Published: 23 March 2005

Abstract

Background

The accurate identification of Lactobacillus and other co-isolated bacteria during microbial ecological studies of ecosystems such as the human or animal intestinal tracts and food products is a hard task by phenotypic methods requiring additional tests such as protein and/or lipids profiling.

Results

Bacteria isolated in different probiotic prospecting studies, using de Man, Rogosa and Sharpe medium (MRS), were typed at species level by PCR amplification of 16S-23S rRNA intergenic spacers using universal primers that anneal within 16S and 23S genes, followed by restriction digestion analyses of PCR products.

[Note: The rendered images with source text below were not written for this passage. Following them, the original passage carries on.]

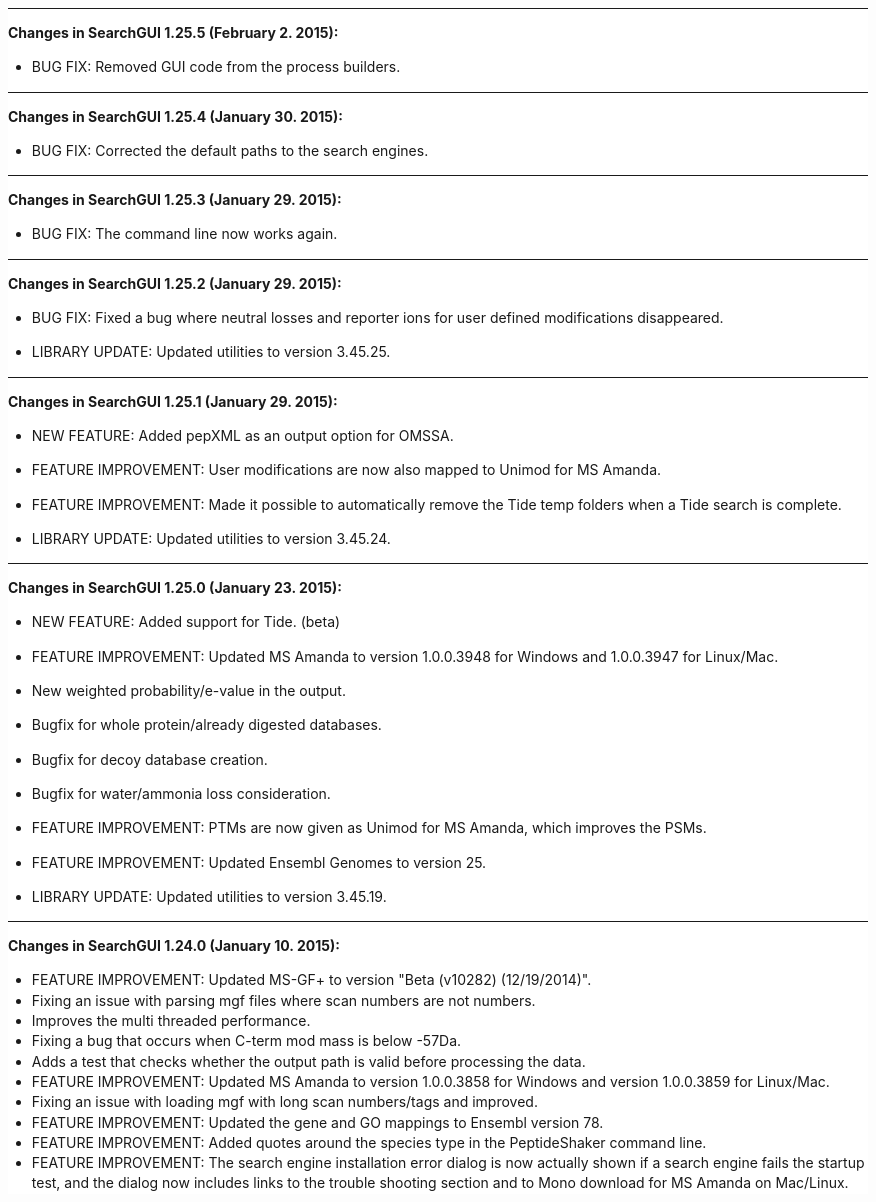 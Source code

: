 ----

**Changes in SearchGUI 1.25.5 (February 2. 2015):**

 * BUG FIX: Removed GUI code from the process builders.

----

**Changes in SearchGUI 1.25.4 (January 30. 2015):**

 * BUG FIX: Corrected the default paths to the search engines.

----

**Changes in SearchGUI 1.25.3 (January 29. 2015):**

 * BUG FIX: The command line now works again.

----

**Changes in SearchGUI 1.25.2 (January 29. 2015):**

 * BUG FIX: Fixed a bug where neutral losses and reporter ions for user defined modifications disappeared.

 * LIBRARY UPDATE: Updated utilities to version 3.45.25.

----

**Changes in SearchGUI 1.25.1 (January 29. 2015):**

 * NEW FEATURE: Added pepXML as an output option for OMSSA.

 * FEATURE IMPROVEMENT: User modifications are now also mapped to Unimod for MS Amanda.
 * FEATURE IMPROVEMENT: Made it possible to automatically remove the Tide temp folders when a Tide search is complete.

 * LIBRARY UPDATE: Updated utilities to version 3.45.24.

----

**Changes in SearchGUI 1.25.0 (January 23. 2015):**

 * NEW FEATURE: Added support for Tide. (beta)

 * FEATURE IMPROVEMENT: Updated MS Amanda to version 1.0.0.3948 for Windows and 1.0.0.3947 for Linux/Mac.
  * New weighted probability/e-value in the output.
  * Bugfix for whole protein/already digested databases.
  * Bugfix for decoy database creation.
  * Bugfix for water/ammonia loss consideration.
 * FEATURE IMPROVEMENT: PTMs are now given as Unimod for MS Amanda, which improves the PSMs.
 * FEATURE IMPROVEMENT: Updated Ensembl Genomes to version 25.

 * LIBRARY UPDATE: Updated utilities to version 3.45.19.

----

**Changes in SearchGUI 1.24.0 (January 10. 2015):**

 * FEATURE IMPROVEMENT: Updated MS-GF+ to version "Beta (v10282) (12/19/2014)".
  * Fixing an issue with parsing mgf files where scan numbers are not numbers.
  * Improves the multi threaded performance. 
  * Fixing a bug that occurs when C-term mod mass is below -57Da.
  * Adds a test that checks whether the output path is valid before processing the data.
 * FEATURE IMPROVEMENT: Updated MS Amanda to version 1.0.0.3858 for Windows and version 1.0.0.3859 for Linux/Mac. 
  * Fixing an issue with loading mgf with long scan numbers/tags and improved.
 * FEATURE IMPROVEMENT: Updated the gene and GO mappings to Ensembl version 78.
 * FEATURE IMPROVEMENT: Added quotes around the species type in the PeptideShaker command line.
 * FEATURE IMPROVEMENT: The search engine installation error dialog is now actually shown if a search engine fails the startup test, and the dialog now includes links to the trouble shooting section and to Mono download for MS Amanda on Mac/Linux. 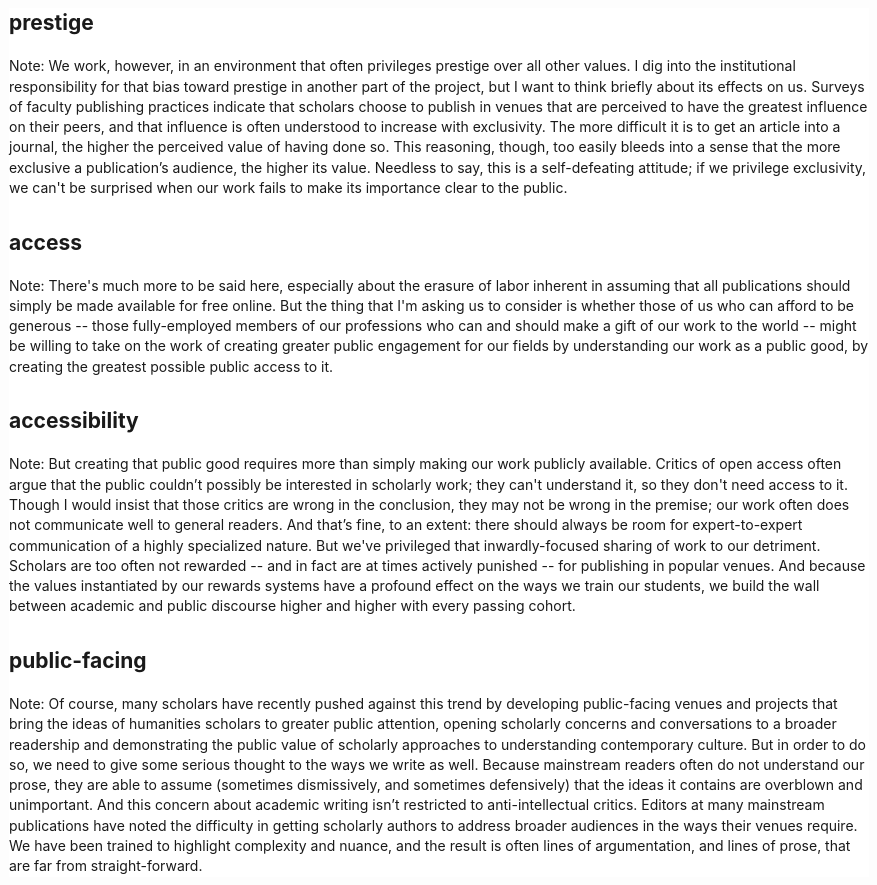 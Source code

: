 
## prestige

Note: We work, however, in an environment that often privileges prestige over all other values. I dig into the institutional responsibility for that bias toward prestige in another part of the project, but I want to think briefly about its effects on us. Surveys of faculty publishing practices indicate that scholars choose to publish in venues that are perceived to have the greatest influence on their peers, and that influence is often understood to increase with exclusivity. The more difficult it is to get an article into a journal, the higher the perceived value of having done so. This reasoning, though, too easily bleeds into a sense that the more exclusive a publication’s audience, the higher its value. Needless to say, this is a self-defeating attitude; if we privilege exclusivity, we can't be surprised when our work fails to make its importance clear to the public. 


## access

Note: There's much more to be said here, especially about the erasure of labor inherent in assuming that all publications should simply be made available for free online. But the thing that I'm asking us to consider is whether those of us who can afford to be generous -- those fully-employed members of our professions who can and should make a gift of our work to the world -- might be willing to take on the work of creating greater public engagement for our fields by understanding our work as a public good, by creating the greatest possible public access to it.


## accessibility

Note: But creating that public good requires more than simply making our work publicly available. Critics of open access often argue that the public couldn’t possibly be interested in scholarly work; they can't understand it, so they don't need access to it. Though I would insist that those critics are wrong in the conclusion, they may not be wrong in the premise; our work often does not communicate well to general readers. And that’s fine, to an extent: there should always be room for expert-to-expert communication of a highly specialized nature. But we've privileged that inwardly-focused sharing of work to our detriment. Scholars are too often not rewarded -- and in fact are at times actively punished -- for publishing in popular venues. And because the values instantiated by our rewards systems have a profound effect on the ways we train our students, we build the wall between academic and public discourse higher and higher with every passing cohort. 


## public-facing

Note: Of course, many scholars have recently pushed against this trend by developing public-facing venues and projects that bring the ideas of humanities scholars to greater public attention, opening scholarly concerns and conversations to a broader readership and demonstrating the public value of scholarly approaches to understanding contemporary culture. But in order to do so, we need to give some serious thought to the ways we write as well. Because mainstream readers often do not understand our prose, they are able to assume (sometimes dismissively, and sometimes defensively) that the ideas it contains are overblown and unimportant. And this concern about academic writing isn’t restricted to anti-intellectual critics. Editors at many mainstream publications have noted the difficulty in getting scholarly authors to address broader audiences in the ways their venues require. We have been trained to highlight complexity and nuance, and the result is often lines of argumentation, and lines of prose, that are far from straight-forward.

The set of enzymes chosen differentiates most species of Lactobacillus genus and also co-isolated bacteria such as Enterococcus, Streptococcus, Weissella, Staphylococcus, and Escherichia species. The in silico predictions of restriction patterns generated by the Lactobacillus shorter spacers digested with 11 restriction enzymes with 6 bp specificities allowed us to distinguish almost all isolates at the species level but not at the subspecies one. Simultaneous theoretical digestions of the three spacers (long, medium and short) with the same set of enzymes provided more complex patterns and allowed us to distinguish the species without purifying and cloning of PCR products.

Conclusion

Lactobacillus isolates and several other strains of bacteria co-isolated on MRS medium from gastrointestinal ecosystem and fermented food products could be identified using DNA fingerprints generated by restriction endonucleases. The methodology based on amplified ribosomal DNA restriction analysis (ARDRA) is easier, faster and more accurate than the current methodologies based on fermentation profiles, used in most laboratories for the purpose of identification of these bacteria in different prospecting studies.